Responsabilidade legal solidária sobre áreas contaminadas

Decisões judiciais sobre responsabilidade solidária em áreas contaminadas

Mário Marcelino, Dr.

9/26/20256 min read

Introdução e apresentação do tema

A responsabilidade por danos ambientais em áreas contaminadas é tema central do direito ambiental brasileiro e tem grande impacto prático sobre proprietários, sucessores, ocupantes, investidores e empresas. As normas e a jurisprudência pátrias consolidaram o entendimento de que a responsabilidade é, via de regra, objetiva (independe de culpa) e solidária entre os agentes que se beneficiaram ou contribuíram para a atividade poluidora — alcançando, em muitos casos, o causador, o proprietário, o possuidor e até sucessores. Este texto explica o marco normativo federal e paulista, resume decisões judiciais relevantes e apresenta recomendações práticas para empresários e investidores. Planalto+1

Conceituação, normas e legislação (federal e Estado de São Paulo)

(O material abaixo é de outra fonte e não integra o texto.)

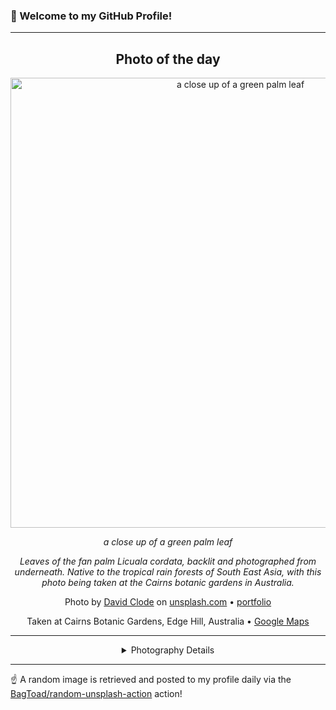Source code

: ### 👋 Welcome to my GitHub Profile!

----
<div align="center">

## Photo of the day
  
  <a href="https://unsplash.com/photos/a-close-up-of-a-green-palm-leaf-xNSCi_K179c"><img width="720" src="https://images.unsplash.com/photo-1517200578024-62d131797ec8?crop=entropy&cs=tinysrgb&fit=max&fm=jpg&ixid=M3w1OTQ0OTd8MHwxfHJhbmRvbXx8fHx8fHx8fDE3MzA3ODY5NDJ8&ixlib=rb-4.0.3&q=80&w=1080" alt="a close up of a green palm leaf"></a>
  
  <em>a close up of a green palm leaf</em>
  
  <em>Leaves of the fan palm Licuala cordata, backlit and photographed from underneath. Native to the tropical rain forests of South East Asia, with this photo being taken at the Cairns botanic gardens in Australia.</em>

  Photo by [David Clode](http://tracts4free.wordpress.com) on [unsplash.com](https://unsplash.com/) • [portfolio](http://tracts4free.wordpress.com)
  
  Taken at Cairns Botanic Gardens, Edge Hill, Australia • [Google Maps](https://www.google.com/maps/search/?api=1&query=-16.8994681,145.7479143)
  
  ---
  
<details>
<summary>Photography Details</summary>
  
| Parameter     | Value |
| ------------- | ----- |
| Camera Model  | NIKON D750 |
| Exposure Time | 1/4 |
| Aperture      | 36.0 |
| Focal Length  | 90.0 |
| ISO           | 100 |
| Location      | Cairns Botanic Gardens, Edge Hill, Australia (Australia) |
| Coordinates   | Latitude -16.8994681, Longitude 145.7479143 |

</details>

</div>

----

☝️ A random image is retrieved and posted to my profile daily via the [BagToad/random-unsplash-action](https://github.com/BagToad/random-unsplash-action) action!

Conceituação básica. “Área contaminada” é local onde há concentração anormal de substâncias químicas ou resíduos capaz de causar risco à saúde humana ou ao meio ambiente; o gerenciamento inclui identificação, investigação, remediação e monitoramento. A responsabilidade por danos ambientais costuma ser tratada como objetiva e, em muitos casos, propter rem (vinculada à coisa/imóvel), o que permite atingir sucessores e possuidores.

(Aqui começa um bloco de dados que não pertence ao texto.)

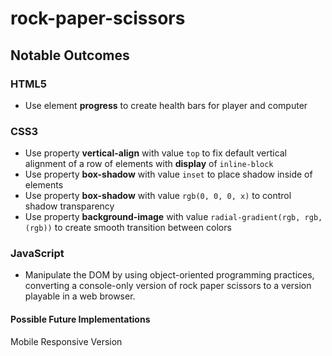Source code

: # rock-paper-scissors
## Notable Outcomes
### HTML5
* Use element **progress** to create health bars for player and computer

### CSS3
* Use property **vertical-align** with value `top` to fix default vertical alignment of a row of elements with **display** of `inline-block`
* Use property **box-shadow** with value `inset` to place shadow inside of elements
* Use property **box-shadow** with value `rgb(0, 0, 0, x)` to control shadow transparency
* Use property **background-image** with value `radial-gradient(rgb, rgb, (rgb))` to create smooth transition between colors

### JavaScript
* Manipulate the DOM by using object-oriented programming practices, converting a console-only version of rock paper scissors to a version playable in a web browser.

#### Possible Future Implementations
Mobile Responsive Version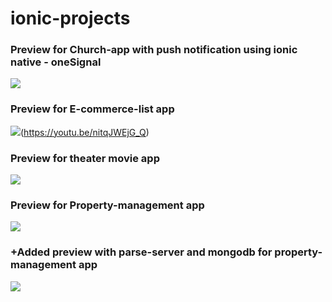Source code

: # ionic-projects

<h3>Preview for Church-app with push notification using ionic native - oneSignal</h3>

<img src="https://media.giphy.com/media/ll5QJ1jnNcXyax1zqT/giphy.gif"/>

<h3>Preview for E-commerce-list app</h3>

<img src="https://media.giphy.com/media/46fdybJNCkavzvVnEN/giphy.gif"/>(https://youtu.be/nitqJWEjG_Q)

<h3>Preview for theater movie app</h3>

<img src="https://media.giphy.com/media/eexxSe4ZhWIDU5m5W8/giphy.gif"/>

<h3>Preview for Property-management app</h3>

<img src="https://media.giphy.com/media/TJ7VbMEyn0crO0WHvw/giphy.gif"/>

<h3>+Added preview with parse-server and mongodb for property-management app</h3>

<img src="https://media.giphy.com/media/1UPWXwocpzyIU8bGpr/giphy.gif"/>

Legislação federal relevante.

  • Lei n.º 6.938/1981 (Política Nacional do Meio Ambiente) — princípios e regras gerais, incluindo o princípio do poluidor-pagador.

  • Resolução CONAMA nº 420/2009 — dispõe sobre critérios e procedimentos para gerenciamento de áreas contaminadas (classificação, investigação, valores orientadores de qualidade do solo, cadastro). A resolução é referência técnica para órgãos ambientais e para ações de remediação.

  • Normas correlatas: Política Nacional de Resíduos Sólidos (Lei 12.305/2010) e regras setoriais (portarias do Ministério da Saúde sobre qualidade de água/solo, entre outras).

Legislação e normatização do Estado de São Paulo.

  • Lei Estadual n.º 13.577/2009 (proteção da qualidade do solo e gerenciamento de áreas contaminadas) e seu regulamento/decreto (Decreto Estadual nº 59.263/2013) atribuem à CETESB a coordenação do processo de identificação e gerenciamento, e definem, expressamente, quem são os responsáveis legais e solidários: causador, seus sucessores, proprietário, superficiário, possuidor de fato e quem se beneficiar direta ou indiretamente da área. O regulamento estadual ainda prevê averbação na matrícula do imóvel e ferramentas administrativas de atuação.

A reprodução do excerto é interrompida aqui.